(Assignment): Could you retype all of the entries exactly, without their pictures?

(Material for this exercise):
[Start of Attachment]

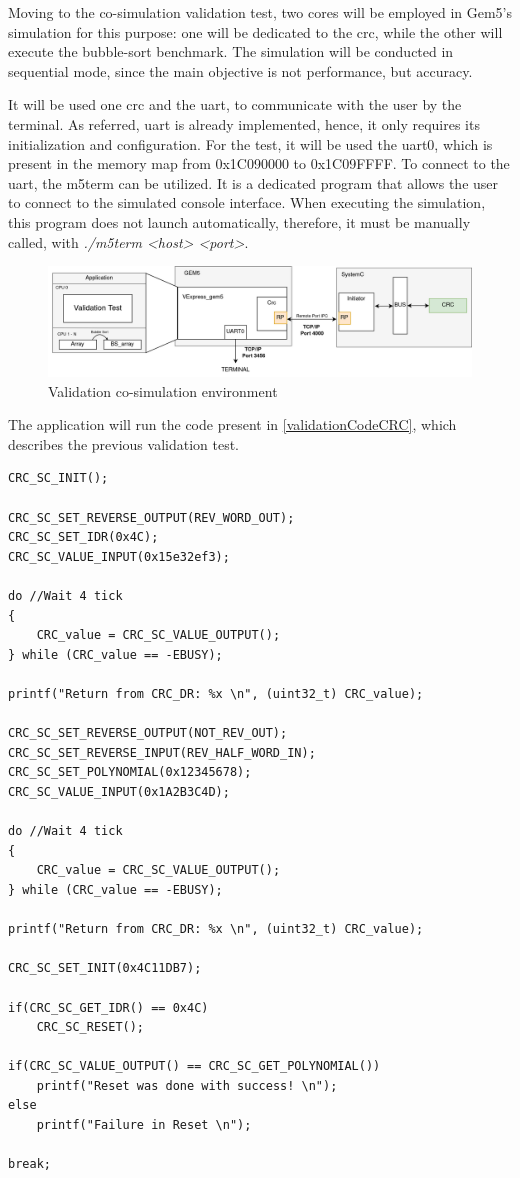 Moving to the co-simulation validation test, two cores will be employed in Gem5's simulation for this purpose: one will be dedicated to the 
\gls{crc}, while the other will execute the bubble-sort benchmark. The simulation will be conducted in sequential mode, since 
the main objective is not performance, but accuracy.

It will be used one \gls{crc} and the \gls{uart}, to communicate with the user by the terminal.
As referred, \gls{uart} is already implemented, hence, it only requires its initialization and configuration. For the test, it will be used the 
\gls{uart}0, which is present in the memory map from 0x1C090000 to 0x1C09FFFF.
To connect to the \gls{uart}, the m5term can be utilized. It is
a dedicated program that allows the user to connect to the simulated console interface. When executing the simulation, this program does not
launch automatically, therefore, it must be manually called, with \textit{./m5term <host> <port>}.

\begin{figure}[H]
	\centering
 	\includegraphics[width=1\linewidth]{Images/CoSimDesign_Validation.png} 
 	\caption{Validation co-simulation environment}
	\label{fig_CoSimDesign_Validation}
\end{figure}

The application will run the code present in \ref{validationCodeCRC}, which describes the previous validation test. 

\newpage

\begin{lstlisting}[style=customC, caption={CRC validation code}, label=validationCodeCRC]
CRC_SC_INIT();

CRC_SC_SET_REVERSE_OUTPUT(REV_WORD_OUT);
CRC_SC_SET_IDR(0x4C);
CRC_SC_VALUE_INPUT(0x15e32ef3);       

do //Wait 4 tick
{
	CRC_value = CRC_SC_VALUE_OUTPUT();
} while (CRC_value == -EBUSY);

printf("Return from CRC_DR: %x \n", (uint32_t) CRC_value);

CRC_SC_SET_REVERSE_OUTPUT(NOT_REV_OUT);
CRC_SC_SET_REVERSE_INPUT(REV_HALF_WORD_IN);
CRC_SC_SET_POLYNOMIAL(0x12345678);
CRC_SC_VALUE_INPUT(0x1A2B3C4D);

do //Wait 4 tick
{
	CRC_value = CRC_SC_VALUE_OUTPUT();
} while (CRC_value == -EBUSY);

printf("Return from CRC_DR: %x \n", (uint32_t) CRC_value); 

CRC_SC_SET_INIT(0x4C11DB7);

if(CRC_SC_GET_IDR() == 0x4C)
	CRC_SC_RESET();

if(CRC_SC_VALUE_OUTPUT() == CRC_SC_GET_POLYNOMIAL())
	printf("Reset was done with success! \n");
else
	printf("Failure in Reset \n");

break;
\end{lstlisting}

[End of Attachment]

(Result below):
 Moving to the co-simulation validation test, two cores will be employed in Gem5's simulation for this purpose: one will be dedicated to the 
\gls{crc}, while the other will execute the bubble-sort benchmark. The simulation will be conducted in sequential mode, since 
the main objective is not performance, but accuracy.

It will be used one \gls{crc} and the \gls{uart}, to communicate with the user by the terminal.
As referred, \gls{uart} is already implemented, hence, it only requires its initialization and configuration. For the test, it will be used the 
\gls{uart}0, which is present in the memory map from 0x1C090000 to 0x1C09FFFF.
To connect to the \gls{uart}, the m5term can be utilized. It is
a dedicated program that allows the user to connect to the simulated console interface. When executing the simulation, this program does not
launch automatically, therefore, it must be manually called, with \textit{./m5term <host> <port>}.

\begin{figure}[H]
	\centering
 	\includegraphics[width=1\linewidth]{Images/CoSimDesign_Validation.png} 
 	\caption{Validation co-simulation environment}
	\label{fig_CoSimDesign_Validation}
\end{figure}

The application will run the code present in \ref{validationCodeCRC}, which describes the previous validation test. 

\newpage

\begin{lstlisting}[style=customC, caption={CRC validation code}, label=validationCodeCRC]
CRC_SC_INIT();

CRC_SC_SET_REVERSE_OUTPUT(REV_WORD_OUT);
CRC_SC_SET_IDR(0x4C);
CRC_SC_VALUE_INPUT(0x15e32ef3);       

do //Wait 4 tick
{
	CRC_value = CRC_SC_VALUE_OUTPUT();
} while (CRC_value == -EBUSY);

printf("Return from CRC_DR: %x \n", (uint32_t) CRC_value);

CRC_SC_SET_REVERSE_OUTPUT(NOT_REV_OUT);
CRC_SC_SET_REVERSE_INPUT(REV_HALF_WORD_IN);
CRC_SC_SET_POLYNOMIAL(0x12345678);
CRC_SC_VALUE_INPUT(0x1A2B3C4D);

do //Wait 4 tick
{
	CRC_value = CRC_SC_VALUE_OUTPUT();
} while (CRC_value == -EBUSY);

printf("Return from CRC_DR: %x \n", (uint32_t) CRC_value); 

CRC_SC_SET_INIT(0x4C11DB7);

if(CRC_SC_GET_IDR() == 0x4C)
	CRC_SC_RESET();

if(CRC_SC_VALUE_OUTPUT() == CRC_SC_GET_POLYNOMIAL())
	printf("Reset was done with success! \n");
else
	printf("Failure in Reset \n");

break;
\end{lstlisting}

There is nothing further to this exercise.